30/10/2006

Forasteiros se tornam moradores em Florianópolis

Fonte: O Estado de S. Paulo

Qualidade de vida, educação e segurança atraíram empresas e novos moradores; fatores que valorizam setor imobiliário da cidade

Fábio Vendrame/AE e James Thisted/ReproduçãoForasteiros se tornam moradores em FlorianópolisPreservada – crescimento imobiliário, capital catarinense ainda tem natureza exuberante, como golfinhos surfando na praia (dir)

Morar ou ter um imóvel para lazer na praia é uma opção que pode assustar pelos custos de manutenção, o perigo de desvalorização – as praias entram e saem de moda – e a freqüência com que a família o utiliza.

Esses entraves são atenuados em cidades que têm vida intensa mesmo fora de temporada, como Rio de Janeiro, Salvador e Florianópolis. A última teve uma valorização muito grande nos últimos anos após a duplicação da principal via de acesso à cidade, a BR 101.

A melhoria da infra-estrutura entre o aeroporto e a cidade e a combinação de boas estatísticas como custo de vida, educação, segurança e qualidade de vida atraíram empresas, moradores e investidores para Florianópolis.

Além do crescimento da procura, a legislação local e as limitações territoriais da ilha potencializaram a valorização imobiliária da capital catarinense. “É uma legislação dura que não permitiu construções desenfreadas e evitou uma nova Camboriú, aquele paredão em torno do mar ”, compara o economista José Pio Martins, autor do livro Educação Financeira ao Alcance de Todos.
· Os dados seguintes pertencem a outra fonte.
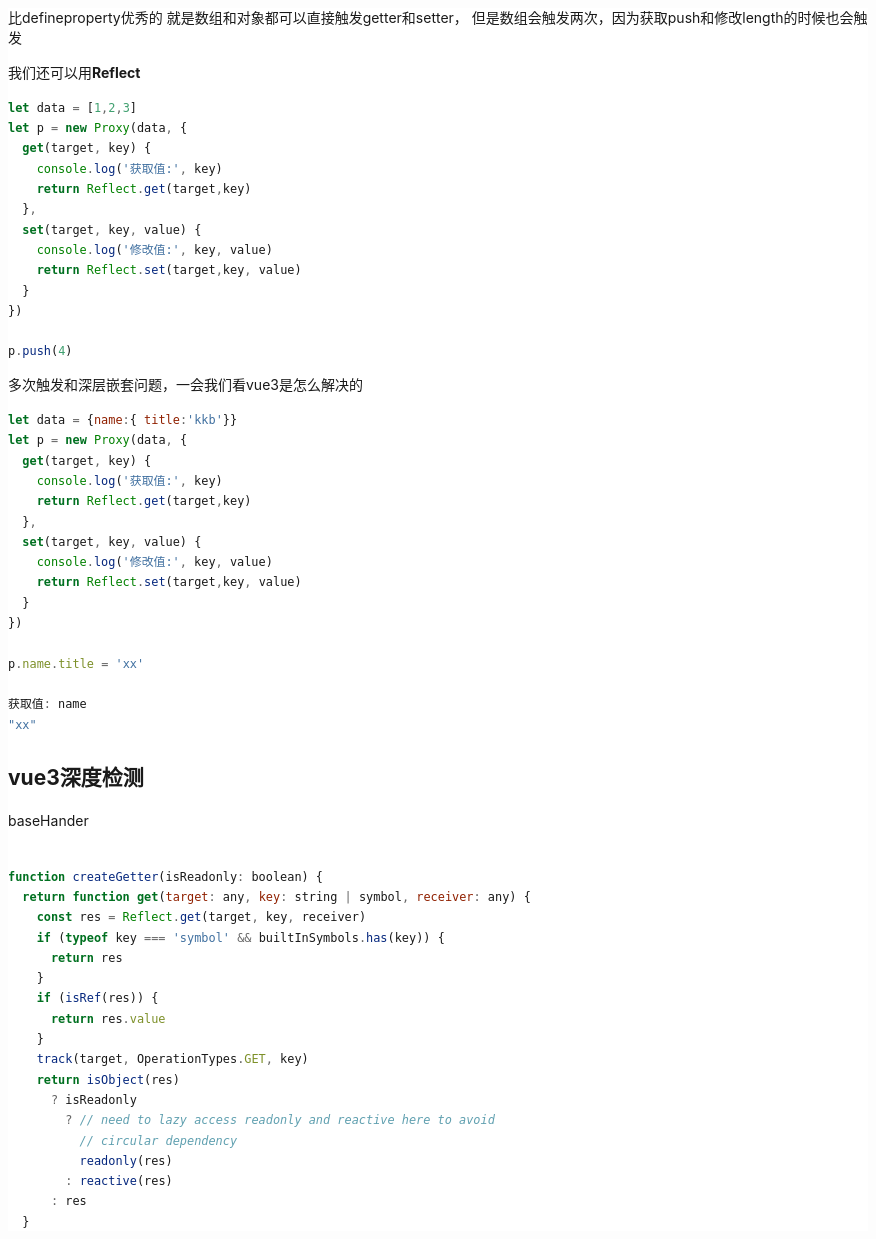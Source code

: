 比defineproperty优秀的 就是数组和对象都可以直接触发getter和setter， 但是数组会触发两次，因为获取push和修改length的时候也会触发


我们还可以用**Reflect**

```js
let data = [1,2,3]
let p = new Proxy(data, {
  get(target, key) {
    console.log('获取值:', key)
    return Reflect.get(target,key)
  },
  set(target, key, value) {
    console.log('修改值:', key, value)
    return Reflect.set(target,key, value)
  }
})

p.push(4)

```

多次触发和深层嵌套问题，一会我们看vue3是怎么解决的

```js
let data = {name:{ title:'kkb'}}
let p = new Proxy(data, {
  get(target, key) {
    console.log('获取值:', key)
    return Reflect.get(target,key)
  },
  set(target, key, value) {
    console.log('修改值:', key, value)
    return Reflect.set(target,key, value)
  }
})

p.name.title = 'xx'

获取值: name
"xx"
```

## vue3深度检测

baseHander

```js

function createGetter(isReadonly: boolean) {
  return function get(target: any, key: string | symbol, receiver: any) {
    const res = Reflect.get(target, key, receiver)
    if (typeof key === 'symbol' && builtInSymbols.has(key)) {
      return res
    }
    if (isRef(res)) {
      return res.value
    }
    track(target, OperationTypes.GET, key)
    return isObject(res)
      ? isReadonly
        ? // need to lazy access readonly and reactive here to avoid
          // circular dependency
          readonly(res)
        : reactive(res)
      : res
  }
```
Ele vê enormes vantagens para quem compra o imóvel para residir ou para alugar na alta temporada. “Mas quem compra apenas por lazer tem de levar em conta os custos normais de manutenção e taxas de um imóvel, quantos dias por ano pretende usá-lo e quando, pois é comum ir apenas na temporada, justamente quando se pode lucrar com ele.” O presidente do Sindicato da Habitação (Secovi-SC), Gilberto Guerreiro, diz que em média os preços de imóveis e terrenos dobraram nos últimos cinco anos. Martins acredita ainda em uma boa valorização imobiliária em Florianópolis, mas não nos níveis dos últimos dez anos.

O presidente do Conselho Regional dos Corretores de Imóveis de Santa Catarina (Creci-SC), Gilmar dos Santos, é mais confiante. Está impressionado com a invasão paulista de três anos para cá, pois estava acostumado com a vinda dos gaúchos como novos moradores. E acredita que a cidade tem motivos para trazer ainda mais gente.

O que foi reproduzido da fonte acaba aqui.